### WORK ITEM
Within this material, state how many lines include the string "value". Reply with the number only.

### DATA FOR PROCESSING
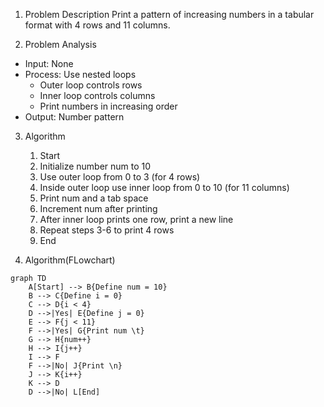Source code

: 1. Problem Description
Print a pattern of increasing numbers in a tabular format with 4 rows and 11 columns.

2. Problem Analysis  
- Input: None
- Process: Use nested loops 
    - Outer loop controls rows
    - Inner loop controls columns 
    - Print numbers in increasing order
- Output: Number pattern

3. Algorithm

    1. Start
    2. Initialize number num to 10
    3. Use outer loop from 0 to 3 (for 4 rows)
    4. Inside outer loop use inner loop from 0 to 10 (for 11 columns) 
    5. Print num and a tab space  
    6. Increment num after printing
    7. After inner loop prints one row, print a new line 
    8. Repeat steps 3-6 to print 4 rows 
    9. End

4. Algorithm(FLowchart)


```mermaid
graph TD
    A[Start] --> B{Define num = 10}
    B --> C{Define i = 0}
    C --> D{i < 4}
    D -->|Yes| E{Define j = 0}
    E --> F{j < 11}
    F -->|Yes| G{Print num \t}
    G --> H{num++}
    H --> I{j++}  
    I --> F
    F -->|No| J{Print \n}
    J --> K{i++}
    K --> D
    D -->|No| L[End]
```
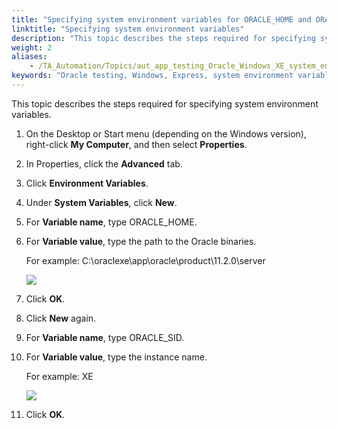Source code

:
 ```yaml
--- 
title: "Specifying system environment variables for ORACLE_HOME and ORACLE_SID"
linktitle: "Specifying system environment variables"
description: "This topic describes the steps required for specifying system environment variables."
weight: 2
aliases: 
    - /TA_Automation/Topics/aut_app_testing_Oracle_Windows_XE_system_environment_variables.html
keywords: "Oracle testing, Windows, Express, system environment variables, Oracle, system environment variables, Oracle testing, Express, system environment variables, Oracle, Express, database testing, Oracle, Windows, XE, Oracle testing, XE, Oracle, XE, Oracle, Windows, system environment variables"
---
```


This topic describes the steps required for specifying system environment variables.

1.  On the Desktop or Start menu \(depending on the Windows version\), right-click **My Computer**, and then select **Properties**.

2.  In Properties, click the **Advanced** tab.

3.  Click **Environment Variables**.

4.  Under **System Variables**, click **New**.

5.  For **Variable name**, type ORACLE\_HOME.

6.  For **Variable value**, type the path to the Oracle binaries.

    For example: C:\\oraclexe\\app\\oracle\\product\\11.2.0\\server

    ![](/images/TA_Automation/Images/oracleHome_var.png)

7.  Click **OK**.

8.  Click **New** again.

9.  For **Variable name**, type ORACLE\_SID.

10. For **Variable value**, type the instance name.

    For example: XE

    ![](/images/TA_Automation/Images/oracleSID_var.png)

11. Click **OK**.





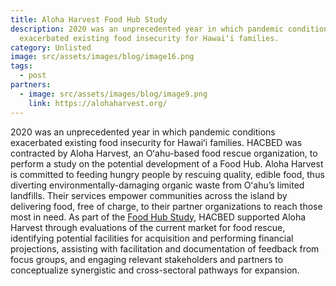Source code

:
```yaml
---
title: Aloha Harvest Food Hub Study
description: 2020 was an unprecedented year in which pandemic conditions
  exacerbated existing food insecurity for Hawaiʻi families.
category: Unlisted
image: src/assets/images/blog/image16.png
tags:
  - post
partners:
  - image: src/assets/images/blog/image9.png
    link: https://alohaharvest.org/
---
```

2020 was an unprecedented year in which pandemic conditions exacerbated existing food insecurity for Hawaiʻi families. HACBED was contracted by Aloha Harvest, an Oʻahu-based food rescue organization, to perform a study on the potential development of a Food Hub. Aloha Harvest is committed to feeding hungry people by rescuing quality, edible food, thus diverting environmentally-damaging organic waste from Oʻahu’s limited landfills. Their services empower communities across the island by delivering food, free of charge, to their partner organizations to reach those most in need. As part of the [Food Hub Study](https://ulupono.com/newsletter-listing/february-2022/aloha-harvest-s-food-rescue-program-redistributes-nearly-3-million-pounds-of-food-in-2021/), HACBED supported Aloha Harvest through evaluations of the current market for food rescue, identifying potential facilities for acquisition and performing financial projections, assisting with facilitation and documentation of feedback from focus groups, and engaging relevant stakeholders and partners to conceptualize synergistic and cross-sectoral pathways for expansion.
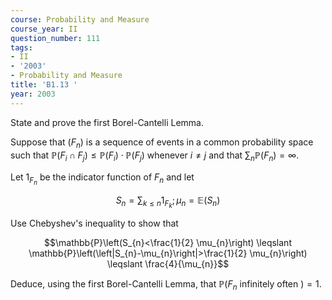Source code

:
 ```yaml
---
course: Probability and Measure
course_year: II
question_number: 111
tags:
- II
- '2003'
- Probability and Measure
title: 'B1.13 '
year: 2003
---
```



State and prove the first Borel-Cantelli Lemma.

Suppose that $\left(F_{n}\right)$ is a sequence of events in a common probability space such that $\mathbb{P}\left(F_{i} \cap F_{j}\right) \leqslant \mathbb{P}\left(F_{i}\right) \cdot \mathbb{P}\left(F_{j}\right)$ whenever $i \neq j$ and that $\sum_{n} \mathbb{P}\left(F_{n}\right)=\infty$.

Let $1_{F_{n}}$ be the indicator function of $F_{n}$ and let

$$S_{n}=\sum_{k \leqslant n} 1_{F_{k}} ; \mu_{n}=\mathbb{E}\left(S_{n}\right)$$

Use Chebyshev's inequality to show that

$$\mathbb{P}\left(S_{n}<\frac{1}{2} \mu_{n}\right) \leqslant \mathbb{P}\left(\left|S_{n}-\mu_{n}\right|>\frac{1}{2} \mu_{n}\right) \leqslant \frac{4}{\mu_{n}}$$

Deduce, using the first Borel-Cantelli Lemma, that $\mathbb{P}\left(F_{n}\right.$ infinitely often $)=1$.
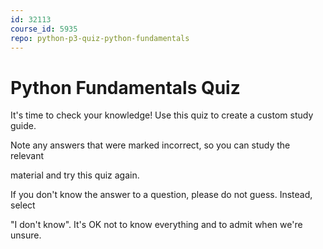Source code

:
 ```yaml
---
id: 32113
course_id: 5935
repo: python-p3-quiz-python-fundamentals
---
```


# Python Fundamentals Quiz

It's time to check your knowledge! Use this quiz to create a custom study guide.

Note any answers that were marked incorrect, so you can study the relevant

material and try this quiz again.
  

If you don't know the answer to a question, please do not guess. Instead, select

"I don't know". It's OK not to know everything and to admit when we're unsure.
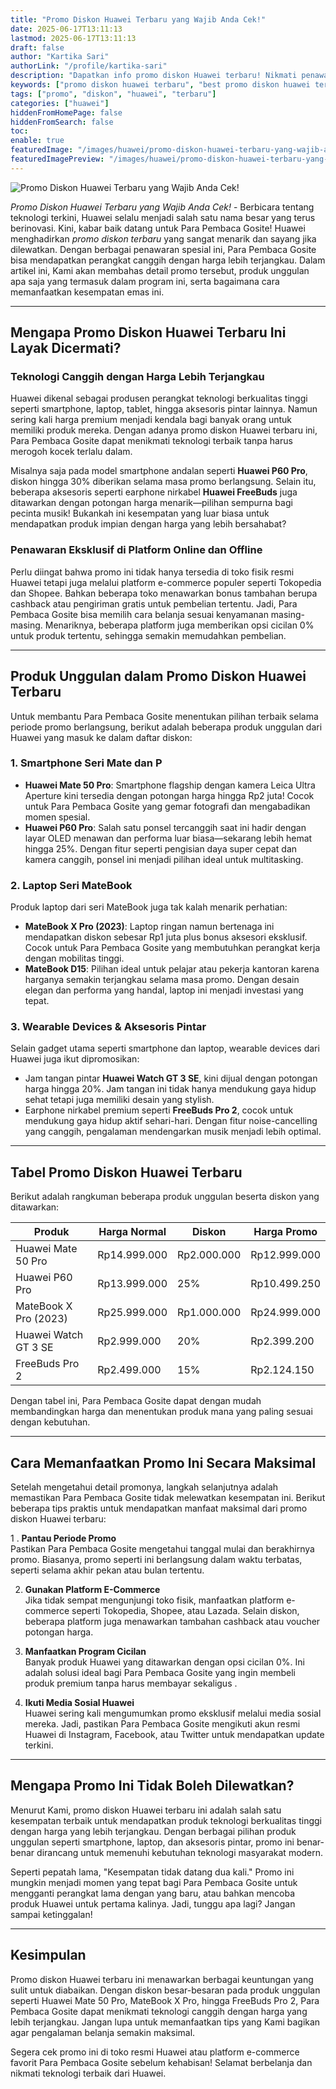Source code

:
 ```yaml
---
title: "Promo Diskon Huawei Terbaru yang Wajib Anda Cek!"
date: 2025-06-17T13:11:13
lastmod: 2025-06-17T13:11:13
draft: false
author: "Kartika Sari"
authorLink: "/profile/kartika-sari"
description: "Dapatkan info promo diskon Huawei terbaru! Nikmati penawaran spesial untuk gadget favorit Anda. Jangan lewatkan, cek promo sekarang juga!"
keywords: ["promo diskon huawei terbaru", "best promo diskon huawei terbaru", "promo diskon huawei terbaru guide"]
tags: ["promo", "diskon", "huawei", "terbaru"]
categories: ["huawei"]
hiddenFromHomePage: false
hiddenFromSearch: false
toc:
enable: true
featuredImage: "/images/huawei/promo-diskon-huawei-terbaru-yang-wajib-anda-cek!.jpg"
featuredImagePreview: "/images/huawei/promo-diskon-huawei-terbaru-yang-wajib-anda-cek!.jpg"
---
```


![Promo Diskon Huawei Terbaru yang Wajib Anda Cek!](/images/huawei/promo-diskon-huawei-terbaru-yang-wajib-anda-cek!.jpg)


*Promo Diskon Huawei Terbaru yang Wajib Anda Cek!* - Berbicara tentang teknologi terkini, Huawei selalu menjadi salah satu nama besar yang terus berinovasi. Kini, kabar baik datang untuk Para Pembaca Gosite! Huawei menghadirkan *promo diskon terbaru* yang sangat menarik dan sayang jika dilewatkan. Dengan berbagai penawaran spesial ini, Para Pembaca Gosite bisa mendapatkan perangkat canggih dengan harga lebih terjangkau. Dalam artikel ini, Kami akan membahas detail promo tersebut, produk unggulan apa saja yang termasuk dalam program ini, serta bagaimana cara memanfaatkan kesempatan emas ini.

---

## Mengapa Promo Diskon Huawei Terbaru Ini Layak Dicermati?  

### Teknologi Canggih dengan Harga Lebih Terjangkau  
Huawei dikenal sebagai produsen perangkat teknologi berkualitas tinggi seperti smartphone, laptop, tablet, hingga aksesoris pintar lainnya. Namun sering kali harga premium menjadi kendala bagi banyak orang untuk memiliki produk mereka. Dengan adanya promo diskon Huawei terbaru ini, Para Pembaca Gosite dapat menikmati teknologi terbaik tanpa harus merogoh kocek terlalu dalam.

Misalnya saja pada model smartphone andalan seperti **Huawei P60 Pro**, diskon hingga 30% diberikan selama masa promo berlangsung. Selain itu, beberapa aksesoris seperti earphone nirkabel **Huawei FreeBuds** juga ditawarkan dengan potongan harga menarik—pilihan sempurna bagi pecinta musik! Bukankah ini kesempatan yang luar biasa untuk mendapatkan produk impian dengan harga yang lebih bersahabat?

### Penawaran Eksklusif di Platform Online dan Offline  
Perlu diingat bahwa promo ini tidak hanya tersedia di toko fisik resmi Huawei tetapi juga melalui platform e-commerce populer seperti Tokopedia dan Shopee. Bahkan beberapa toko menawarkan bonus tambahan berupa cashback atau pengiriman gratis untuk pembelian tertentu. Jadi, Para Pembaca Gosite bisa memilih cara belanja sesuai kenyamanan masing-masing.  Menariknya, beberapa platform juga memberikan opsi cicilan 0% untuk produk tertentu, sehingga semakin memudahkan pembelian.

---

## Produk Unggulan dalam Promo Diskon Huawei Terbaru  

Untuk membantu Para Pembaca Gosite menentukan pilihan terbaik selama periode promo berlangsung, berikut adalah beberapa produk unggulan dari Huawei yang masuk ke dalam daftar diskon:

### 1. **Smartphone Seri Mate dan P**  
- **Huawei Mate 50 Pro**: Smartphone flagship dengan kamera Leica Ultra Aperture kini tersedia dengan potongan harga hingga Rp2 juta! Cocok untuk Para Pembaca Gosite yang gemar fotografi dan mengabadikan momen spesial.
- **Huawei P60 Pro**: Salah satu ponsel tercanggih saat ini hadir dengan layar OLED menawan dan performa luar biasa—sekarang lebih hemat hingga 25%. Dengan fitur seperti pengisian daya super cepat dan kamera canggih, ponsel ini menjadi pilihan ideal untuk multitasking.

### 2. **Laptop Seri MateBook**  
Produk laptop dari seri MateBook juga tak kalah menarik perhatian:
- **MateBook X Pro (2023)**: Laptop ringan namun bertenaga ini mendapatkan diskon sebesar Rp1 juta plus bonus aksesori eksklusif. Cocok untuk Para Pembaca Gosite yang membutuhkan perangkat kerja dengan mobilitas tinggi.
- **MateBook D15**: Pilihan ideal untuk pelajar atau pekerja kantoran karena harganya semakin terjangkau selama masa promo. Dengan desain elegan dan performa yang handal, laptop ini menjadi investasi yang tepat.

### 3. **Wearable Devices & Aksesoris Pintar**  
Selain gadget utama seperti smartphone dan laptop, wearable devices dari Huawei juga ikut dipromosikan:
- Jam tangan pintar **Huawei Watch GT 3 SE**, kini dijual dengan potongan harga hingga 20%. Jam tangan ini tidak hanya mendukung gaya hidup sehat tetapi juga memiliki desain yang stylish.
- Earphone nirkabel premium seperti **FreeBuds Pro 2**, cocok untuk mendukung gaya hidup aktif sehari-hari. Dengan fitur noise-cancelling yang canggih, pengalaman mendengarkan musik menjadi lebih optimal.

---

## Tabel Promo Diskon Huawei Terbaru  

Berikut adalah rangkuman beberapa produk unggulan beserta diskon yang ditawarkan:

| **Produk**               | **Harga Normal** | **Diskon**       | **Harga Promo**       |
|--------------------------|------------------|------------------|-----------------------|
| Huawei Mate 50 Pro       | Rp14.999.000     | Rp2.000.000      | Rp12.999.000          |
| Huawei P60 Pro           | Rp13.999.000     | 25%              | Rp10.499.250          |
| MateBook X Pro (2023)    | Rp25.999.000     | Rp1.000.000      | Rp24.999.000          |
| Huawei Watch GT 3 SE     | Rp2.999.000      | 20%              | Rp2.399.200           |
| FreeBuds Pro 2           | Rp2.499.000      | 15%              | Rp2.124.150           |

Dengan tabel ini, Para Pembaca Gosite dapat dengan mudah membandingkan harga dan menentukan produk mana yang paling sesuai dengan kebutuhan.

---

## Cara Memanfaatkan Promo Ini Secara Maksimal  

Setelah mengetahui detail promonya, langkah selanjutnya adalah memastikan Para Pembaca Gosite tidak melewatkan kesempatan ini. Berikut beberapa tips praktis untuk mendapatkan manfaat maksimal dari promo diskon Huawei terbaru:

1 . **Pantau Periode Promo**  
   Pastikan Para Pembaca Gosite mengetahui tanggal mulai dan berakhirnya promo. Biasanya, promo seperti ini berlangsung dalam waktu terbatas, seperti selama akhir pekan atau bulan tertentu.

2. **Gunakan Platform E-Commerce**  
   Jika tidak sempat mengunjungi toko fisik, manfaatkan platform e-commerce seperti Tokopedia, Shopee, atau Lazada. Selain diskon, beberapa platform juga menawarkan tambahan cashback atau voucher potongan harga.

3. **Manfaatkan Program Cicilan**  
   Banyak produk Huawei yang ditawarkan dengan opsi cicilan 0%. Ini adalah solusi ideal bagi Para Pembaca Gosite yang ingin membeli produk premium tanpa harus membayar sekaligus .

4. **Ikuti Media Sosial Huawei**  
   Huawei sering kali mengumumkan promo eksklusif melalui media sosial mereka. Jadi, pastikan Para Pembaca Gosite mengikuti akun resmi Huawei di Instagram, Facebook, atau Twitter untuk mendapatkan update terkini.

---

## Mengapa Promo Ini Tidak Boleh Dilewatkan?  

Menurut Kami, promo diskon Huawei terbaru ini adalah salah satu kesempatan terbaik untuk mendapatkan produk teknologi berkualitas tinggi dengan harga yang lebih terjangkau. Dengan berbagai pilihan produk unggulan seperti smartphone, laptop, dan aksesoris pintar, promo ini benar-benar dirancang untuk memenuhi kebutuhan teknologi masyarakat modern.

Seperti pepatah lama, "Kesempatan tidak datang dua kali." Promo ini mungkin menjadi momen yang tepat bagi Para Pembaca Gosite untuk mengganti perangkat lama dengan yang baru, atau bahkan mencoba produk Huawei untuk pertama kalinya. Jadi, tunggu apa lagi? Jangan sampai ketinggalan!

---

## Kesimpulan  

Promo diskon Huawei terbaru ini menawarkan berbagai keuntungan yang sulit untuk diabaikan. Dengan diskon besar-besaran pada produk unggulan seperti Huawei Mate 50 Pro, MateBook X Pro, hingga FreeBuds Pro 2, Para Pembaca Gosite dapat menikmati teknologi canggih dengan harga yang lebih terjangkau. Jangan lupa untuk memanfaatkan tips yang Kami bagikan agar pengalaman belanja semakin maksimal.

Segera cek promo ini di toko resmi Huawei atau platform e-commerce favorit Para Pembaca Gosite sebelum kehabisan! Selamat berbelanja dan nikmati teknologi terbaik dari Huawei.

### ANSWER FOR THE TASK
2